The following patches seperate the operation (read, write discard,
flush, etc) from cmd_flags/bi_rw.
This patchset was made against linux-next from today April 15
(git tag next-20160415).
I put a git tree here:
https://github.com/mikechristie/linux-kernel.git
The patches are in the op branch.
Hi, Mike,
That git tree doesn't seem to exist. I did manage to apply your patch
set on top of next-20160415, though.
So... what testing did you do? ;-) I ran into the following problems
I normally run xfstests and run it on my daily workstation and laptop.

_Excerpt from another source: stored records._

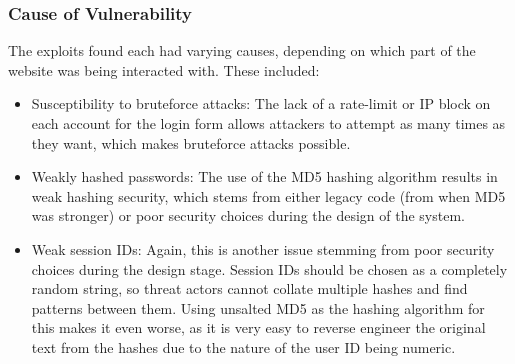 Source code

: \documentclass{report}
\begin{document}
\subsubsection{Cause of Vulnerability}
The exploits found each had varying causes, depending on which part of the website was being interacted with. These included:
\begin{itemize}
	\item Susceptibility to bruteforce attacks: The lack of a rate-limit or IP block on each account for the login form allows attackers to attempt as many times as they want, which makes bruteforce attacks possible. 
	\item Weakly hashed passwords: The use of the MD5 hashing algorithm results in weak hashing security, which stems from either legacy code (from when MD5 was stronger) or poor security choices during the design of the system.
	\item Weak session IDs: Again, this is another issue stemming from poor security choices during the design stage. Session IDs should be chosen as a completely random string, so threat actors cannot collate multiple hashes and find patterns between them. Using unsalted MD5 as the hashing algorithm for this makes it even worse, as it is very easy to reverse engineer the original text from the hashes due to the nature of the user ID being numeric.
\end{itemize}
\end{document}
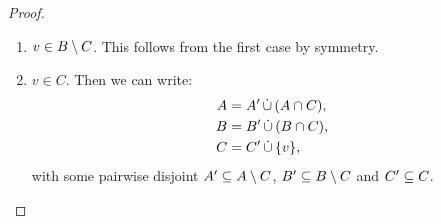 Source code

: \begin{proof}
\begin{enumerate}[label=(\roman*)]
    The local Markov property for $v$ now implies:
    \begin{align*}
    &&X_v \Indep_{R}  X_{(V \cup J) \sm \{v\}} \given X_D\\ 
    &\xRightarrow{\text{decomposition}} & 
    X_v \Indep_{R}  X_{A'}, X_{B'}, X_C \given X_D \\
    & \xRightarrow{\text{weak union}}  & 
    X_v \Indep_{R} X_{B'} \given X_{A'}, X_C, X_D \\ 
    & \xRightarrow{\text{contraction}\eqref{eqn:bla}}  & X_v, X_D  \Indep_{R}  X_{B'} \given X_{A'}, X_C \\
    & \xRightarrow{\text{decomposition}}  & X_v \Indep_{R}  X_{B'} \given X_{A'}, X_C\\
    & \xRightarrow{\text{contraction} \eqref{eqn:bli}}  &  X_{A'},X_v \Indep_{R}  X_{B'} \given X_C\\
    & \xRightarrow{\text{redundancy}}  & X_{A'}, X_v \Indep_{R}  X_B \given X_C.
     \tag{\#3}
    \end{align*}
    From redundancy we get the implications:
    \begin{align*}
      &&X_{A\sm C} \Indep_{R} X_B \given X_{A'},X_v,X_C\\
    & \xRightarrow{\text{contraction} \eqref{eqn:bloop}}  &  
      X_{A'},X_v,X_{A\sm C} \Indep_{R}  X_B \given X_C\\
    & \xRightarrow{\text{decomposition}}  &    
    X_A \Indep_{R}  X_B \given X_C. 
    \end{align*}
    This shows the claim in the first case.

  \item $v \in B\sm C$. This follows from the first case by symmetry.

  \item $v \in C$.
     Then we can write:
    \begin{align*}
        A &= A' \dcup (A \cap C), \\
        B &= B' \dcup (B \cap C),\\
        C &= C' \dcup \{v\},
    \end{align*}
    with some pairwise disjoint $A' \ins A \sm C$, 
    $B' \ins B \sm C$ and
    $C' \ins C$.


\end{enumerate}
\end{proof}
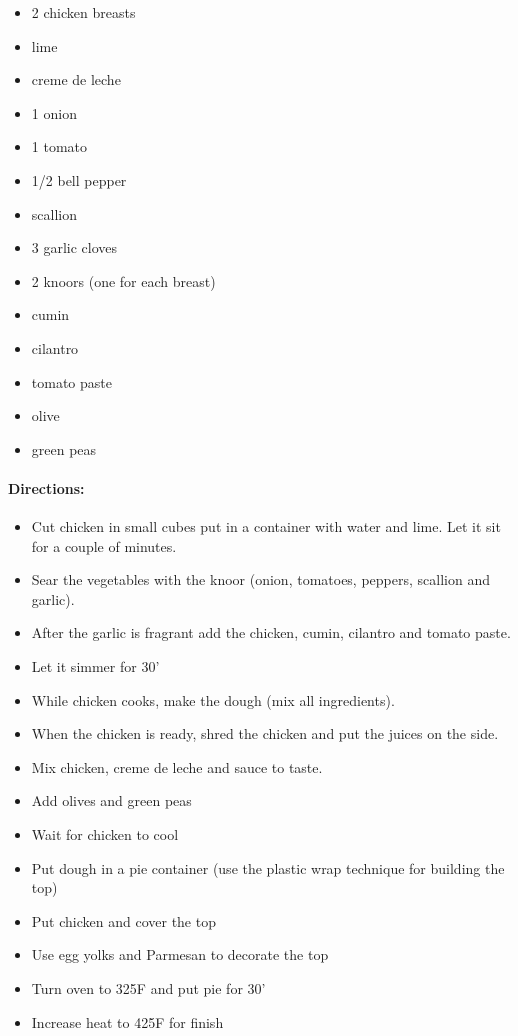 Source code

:\documentclass{article}
\begin{document}
\begin{itemize}
	\item 2 chicken breasts
	\item lime
	\item creme de leche
	\item 1 onion
	\item 1 tomato
	\item 1/2 bell pepper
	\item scallion
	\item 3 garlic cloves
	\item 2 knoors (one for each breast)
	\item cumin
	\item cilantro
	\item tomato paste
	\item olive
	\item green peas
\end{itemize}

\paragraph{Directions:}
\begin{itemize}
	\item Cut chicken in small cubes put in a container with water and lime. Let it sit for a couple of minutes.
	\item Sear the vegetables with the knoor (onion, tomatoes, peppers, scallion and garlic).
	\item After the garlic is fragrant add the chicken, cumin, cilantro and tomato paste. 
	\item Let it simmer for 30'
	\item While chicken cooks, make the dough (mix all ingredients).
	\item When the chicken is ready, shred the chicken and put the juices on the side.
	\item Mix chicken, creme de leche and sauce to taste. 
	\item Add olives and green peas
	\item Wait for chicken to cool
	\item Put dough in a pie container (use the plastic wrap technique for building the top)
	\item Put chicken and cover the top
	\item Use egg yolks and Parmesan to decorate the top
	\item Turn oven to 325F and put pie for 30'
	\item Increase heat to 425F for finish
\end{itemize}
\end{document}
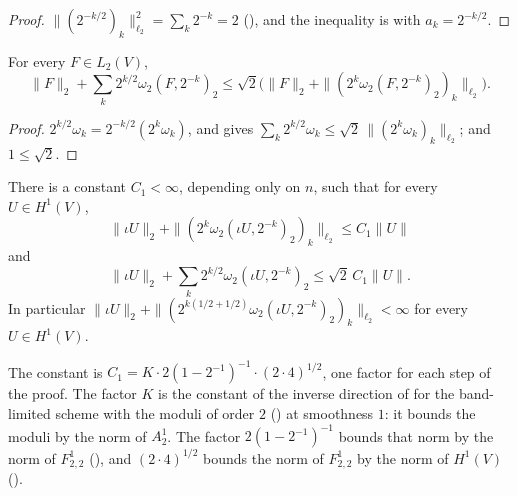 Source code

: \begin{proof}
\leanok
$\|(2^{-k/2})_k\|_{\ell_2}^2 = \sum_k 2^{-k} = 2$ (), and the inequality is
 with $a_k = 2^{-k/2}$.
\end{proof}

\begin{lemma}
\label{lem:besov-half-one}
\leanok
{}
For every $F \in L_2(V)$,
\[
  \|F\|_2 + \sum_k 2^{k/2} \omega_2(F, 2^{-k})_2
  \leq \sqrt 2 \bigl(\|F\|_2 + \|(2^k \omega_2(F, 2^{-k})_2)_k\|_{\ell_2}\bigr).
\]
\end{lemma}

\begin{proof}
\leanok
$2^{k/2} \omega_k = 2^{-k/2} (2^k \omega_k)$, and  gives
$\sum_k 2^{k/2} \omega_k \leq \sqrt 2 \, \|(2^k \omega_k)_k\|_{\ell_2}$; and $1 \leq \sqrt 2$.
\end{proof}

\begin{theorem}
\label{thm:sobolev-one-besov-constant}
\leanok
{}
There is a constant $C_1 < \infty$, depending only on $n$, such that for every $U \in H^1(V)$,
\[
  \|\iota U\|_2 + \|(2^k \omega_2(\iota U, 2^{-k})_2)_k\|_{\ell_2} \leq C_1 \|U\|
\]
and
\[
  \|\iota U\|_2 + \sum_k 2^{k/2} \omega_2(\iota U, 2^{-k})_2 \leq \sqrt 2 \, C_1 \|U\|.
\]
In particular
$\|\iota U\|_2 + \|(2^{k(1/2 + 1/2)} \omega_2(\iota U, 2^{-k})_2)_k\|_{\ell_2} < \infty$ for every
$U \in H^1(V)$.
\end{theorem}

The constant is $C_1 = K \cdot 2 (1 - 2^{-1})^{-1} \cdot (2 \cdot 4)^{1/2}$, one factor for each
step of the proof. The factor $K$ is the constant of the inverse direction of
 for the band-limited scheme with the moduli of order $2$
() at smoothness $1$: it bounds the moduli by the norm of $A^1_2$. The factor
$2 (1 - 2^{-1})^{-1}$ bounds that norm by the norm of $F^1_{2,2}$
(), and $(2 \cdot 4)^{1/2}$ bounds the norm of $F^1_{2,2}$ by the norm
of $H^1(V)$ ().

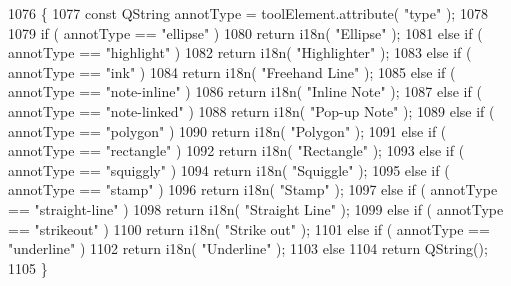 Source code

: \begin{DoxyCode}
1076 \{
1077     \textcolor{keyword}{const} QString annotType = toolElement.attribute( \textcolor{stringliteral}{"type"} );
1078 
1079     \textcolor{keywordflow}{if} ( annotType == \textcolor{stringliteral}{"ellipse"} )
1080         \textcolor{keywordflow}{return} i18n( \textcolor{stringliteral}{"Ellipse"} );
1081     \textcolor{keywordflow}{else} \textcolor{keywordflow}{if} ( annotType == \textcolor{stringliteral}{"highlight"} )
1082         \textcolor{keywordflow}{return} i18n( \textcolor{stringliteral}{"Highlighter"} );
1083     \textcolor{keywordflow}{else} \textcolor{keywordflow}{if} ( annotType == \textcolor{stringliteral}{"ink"} )
1084         \textcolor{keywordflow}{return} i18n( \textcolor{stringliteral}{"Freehand Line"} );
1085     \textcolor{keywordflow}{else} \textcolor{keywordflow}{if} ( annotType == \textcolor{stringliteral}{"note-inline"} )
1086         \textcolor{keywordflow}{return} i18n( \textcolor{stringliteral}{"Inline Note"} );
1087     \textcolor{keywordflow}{else} \textcolor{keywordflow}{if} ( annotType == \textcolor{stringliteral}{"note-linked"} )
1088         \textcolor{keywordflow}{return} i18n( \textcolor{stringliteral}{"Pop-up Note"} );
1089     \textcolor{keywordflow}{else} \textcolor{keywordflow}{if} ( annotType == \textcolor{stringliteral}{"polygon"} )
1090         \textcolor{keywordflow}{return} i18n( \textcolor{stringliteral}{"Polygon"} );
1091     \textcolor{keywordflow}{else} \textcolor{keywordflow}{if} ( annotType == \textcolor{stringliteral}{"rectangle"} )
1092         \textcolor{keywordflow}{return} i18n( \textcolor{stringliteral}{"Rectangle"} );
1093     \textcolor{keywordflow}{else} \textcolor{keywordflow}{if} ( annotType == \textcolor{stringliteral}{"squiggly"} )
1094         \textcolor{keywordflow}{return} i18n( \textcolor{stringliteral}{"Squiggle"} );
1095     \textcolor{keywordflow}{else} \textcolor{keywordflow}{if} ( annotType == \textcolor{stringliteral}{"stamp"} )
1096         \textcolor{keywordflow}{return} i18n( \textcolor{stringliteral}{"Stamp"} );
1097     \textcolor{keywordflow}{else} \textcolor{keywordflow}{if} ( annotType == \textcolor{stringliteral}{"straight-line"} )
1098         \textcolor{keywordflow}{return} i18n( \textcolor{stringliteral}{"Straight Line"} );
1099     \textcolor{keywordflow}{else} \textcolor{keywordflow}{if} ( annotType == \textcolor{stringliteral}{"strikeout"} )
1100         \textcolor{keywordflow}{return} i18n( \textcolor{stringliteral}{"Strike out"} );
1101     \textcolor{keywordflow}{else} \textcolor{keywordflow}{if} ( annotType == \textcolor{stringliteral}{"underline"} )
1102         \textcolor{keywordflow}{return} i18n( \textcolor{stringliteral}{"Underline"} );
1103     \textcolor{keywordflow}{else}
1104         \textcolor{keywordflow}{return} QString();
1105 \}
\end{DoxyCode}
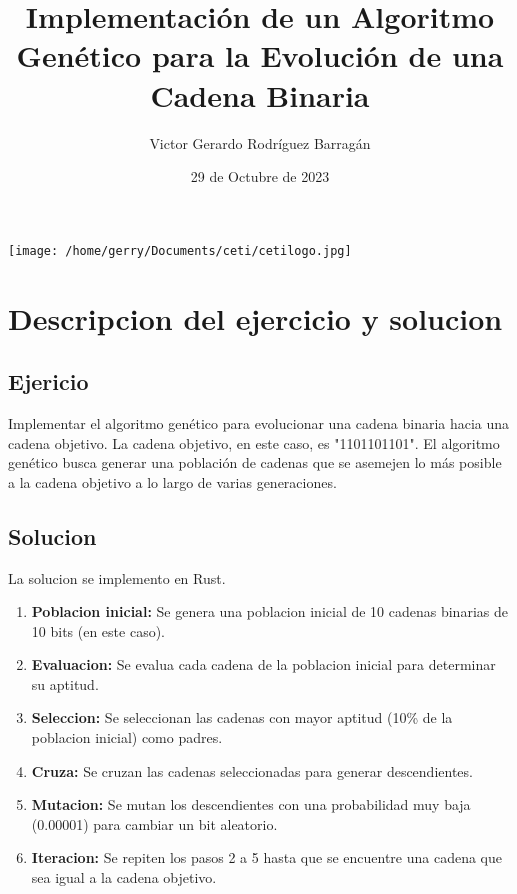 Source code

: \documentclass{article}
\title{Implementación de un Algoritmo Genético para la Evolución de una Cadena Binaria}
\author{Victor Gerardo Rodríguez Barragán}
\date{29 de Octubre de 2023}
\begin{document}
\maketitle
\begin{center}
    \texttt{[image: /home/gerry/Documents/ceti/cetilogo.jpg]}
\end{center}

\newpage
\justify
\section{Descripcion del ejercicio y solucion}
\subsection{Ejericio}
Implementar el algoritmo genético para evolucionar una cadena binaria hacia una cadena objetivo.
La cadena objetivo, en este caso, es "1101101101".
El algoritmo genético busca generar una población de cadenas que se asemejen lo más posible a
la cadena objetivo a lo largo de varias generaciones.
\subsection{Solucion}
La solucion se implemento en Rust.
\begin{enumerate}
\item \textbf{Poblacion inicial:} Se genera una poblacion inicial de 10 cadenas binarias de 10 bits (en este caso).
\item \textbf{Evaluacion:} Se evalua cada cadena de la poblacion inicial para determinar su aptitud.
\item \textbf{Seleccion:} Se seleccionan las cadenas con mayor aptitud (10\% de la poblacion inicial) como padres.
\item \textbf{Cruza:} Se cruzan las cadenas seleccionadas para generar descendientes.
\item \textbf{Mutacion:} Se mutan los descendientes con una probabilidad muy baja (0.00001) para cambiar un bit aleatorio.
\item \textbf{Iteracion:} Se repiten los pasos 2 a 5 hasta que se encuentre una cadena que sea igual a la cadena objetivo.
\end{enumerate}
\end{document}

I
did not do this for every FS this time and hit a regression.
What FS were you using?
- git clone fails
- yum segfaults
In v7/v6, I missed a new submit_bio call, so I hit issues like the two
above. I have this fixed in the next version.
- many blktrace/blkparse issues, including incorrect cpu recorded in
traces, null task names, and blkparse outputting nothing for a trace
file several gigabytes in size.
I will double check for these issues.